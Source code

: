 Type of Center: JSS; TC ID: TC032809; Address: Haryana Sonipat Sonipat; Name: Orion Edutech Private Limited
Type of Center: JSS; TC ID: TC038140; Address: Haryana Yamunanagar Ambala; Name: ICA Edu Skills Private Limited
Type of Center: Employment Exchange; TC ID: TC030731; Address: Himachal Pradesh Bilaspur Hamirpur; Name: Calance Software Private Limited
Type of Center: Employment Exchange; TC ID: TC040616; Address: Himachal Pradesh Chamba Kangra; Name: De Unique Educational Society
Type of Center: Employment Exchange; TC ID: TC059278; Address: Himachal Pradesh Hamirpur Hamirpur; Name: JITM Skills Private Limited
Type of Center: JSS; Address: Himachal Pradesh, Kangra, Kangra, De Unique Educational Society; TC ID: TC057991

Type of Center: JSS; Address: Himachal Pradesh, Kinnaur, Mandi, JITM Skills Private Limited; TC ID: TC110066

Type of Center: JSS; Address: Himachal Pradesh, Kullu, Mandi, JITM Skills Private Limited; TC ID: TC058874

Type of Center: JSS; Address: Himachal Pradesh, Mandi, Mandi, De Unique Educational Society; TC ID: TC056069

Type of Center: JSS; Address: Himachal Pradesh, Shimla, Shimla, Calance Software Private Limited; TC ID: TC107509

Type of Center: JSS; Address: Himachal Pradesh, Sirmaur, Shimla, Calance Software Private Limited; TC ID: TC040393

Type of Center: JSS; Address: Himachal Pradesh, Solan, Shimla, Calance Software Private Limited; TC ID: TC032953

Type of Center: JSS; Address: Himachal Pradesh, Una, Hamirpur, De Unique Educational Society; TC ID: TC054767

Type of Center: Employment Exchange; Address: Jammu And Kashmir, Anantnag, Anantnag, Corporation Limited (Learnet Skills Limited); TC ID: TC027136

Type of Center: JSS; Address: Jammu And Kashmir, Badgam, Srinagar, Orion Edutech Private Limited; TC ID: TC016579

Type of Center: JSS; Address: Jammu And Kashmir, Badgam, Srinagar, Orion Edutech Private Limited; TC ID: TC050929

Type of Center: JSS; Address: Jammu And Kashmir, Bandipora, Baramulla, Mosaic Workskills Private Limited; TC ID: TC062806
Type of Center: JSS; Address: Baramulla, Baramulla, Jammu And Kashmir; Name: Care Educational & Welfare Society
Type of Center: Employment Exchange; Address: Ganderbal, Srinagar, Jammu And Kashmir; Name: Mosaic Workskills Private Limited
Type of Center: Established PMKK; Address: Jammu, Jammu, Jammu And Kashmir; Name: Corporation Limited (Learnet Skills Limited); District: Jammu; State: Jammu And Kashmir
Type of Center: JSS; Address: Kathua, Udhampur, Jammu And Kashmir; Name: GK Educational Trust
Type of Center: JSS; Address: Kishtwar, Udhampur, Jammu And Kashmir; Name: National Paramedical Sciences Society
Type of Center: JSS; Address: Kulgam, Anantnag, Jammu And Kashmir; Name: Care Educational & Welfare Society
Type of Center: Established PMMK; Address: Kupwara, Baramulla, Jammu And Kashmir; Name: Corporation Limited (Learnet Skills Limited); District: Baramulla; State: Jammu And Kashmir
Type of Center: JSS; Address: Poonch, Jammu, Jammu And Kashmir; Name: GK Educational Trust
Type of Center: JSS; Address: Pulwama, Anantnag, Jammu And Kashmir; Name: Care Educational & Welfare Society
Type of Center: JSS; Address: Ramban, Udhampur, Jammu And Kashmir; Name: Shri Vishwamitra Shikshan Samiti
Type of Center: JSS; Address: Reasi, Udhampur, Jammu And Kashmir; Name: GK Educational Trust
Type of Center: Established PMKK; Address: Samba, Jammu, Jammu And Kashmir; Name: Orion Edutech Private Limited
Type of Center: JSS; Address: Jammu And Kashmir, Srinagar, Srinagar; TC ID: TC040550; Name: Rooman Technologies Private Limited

-=-=-=-=-

■ **Your goal**
Copy, from the material, each line that holds the string "Mandi".

■ **Result of the exercise**
Type of Center: JSS; Address: Himachal Pradesh, Kinnaur, Mandi, JITM Skills Private Limited; TC ID: TC110066
Type of Center: JSS; Address: Himachal Pradesh, Kullu, Mandi, JITM Skills Private Limited; TC ID: TC058874
Type of Center: JSS; Address: Himachal Pradesh, Mandi, Mandi, De Unique Educational Society; TC ID: TC056069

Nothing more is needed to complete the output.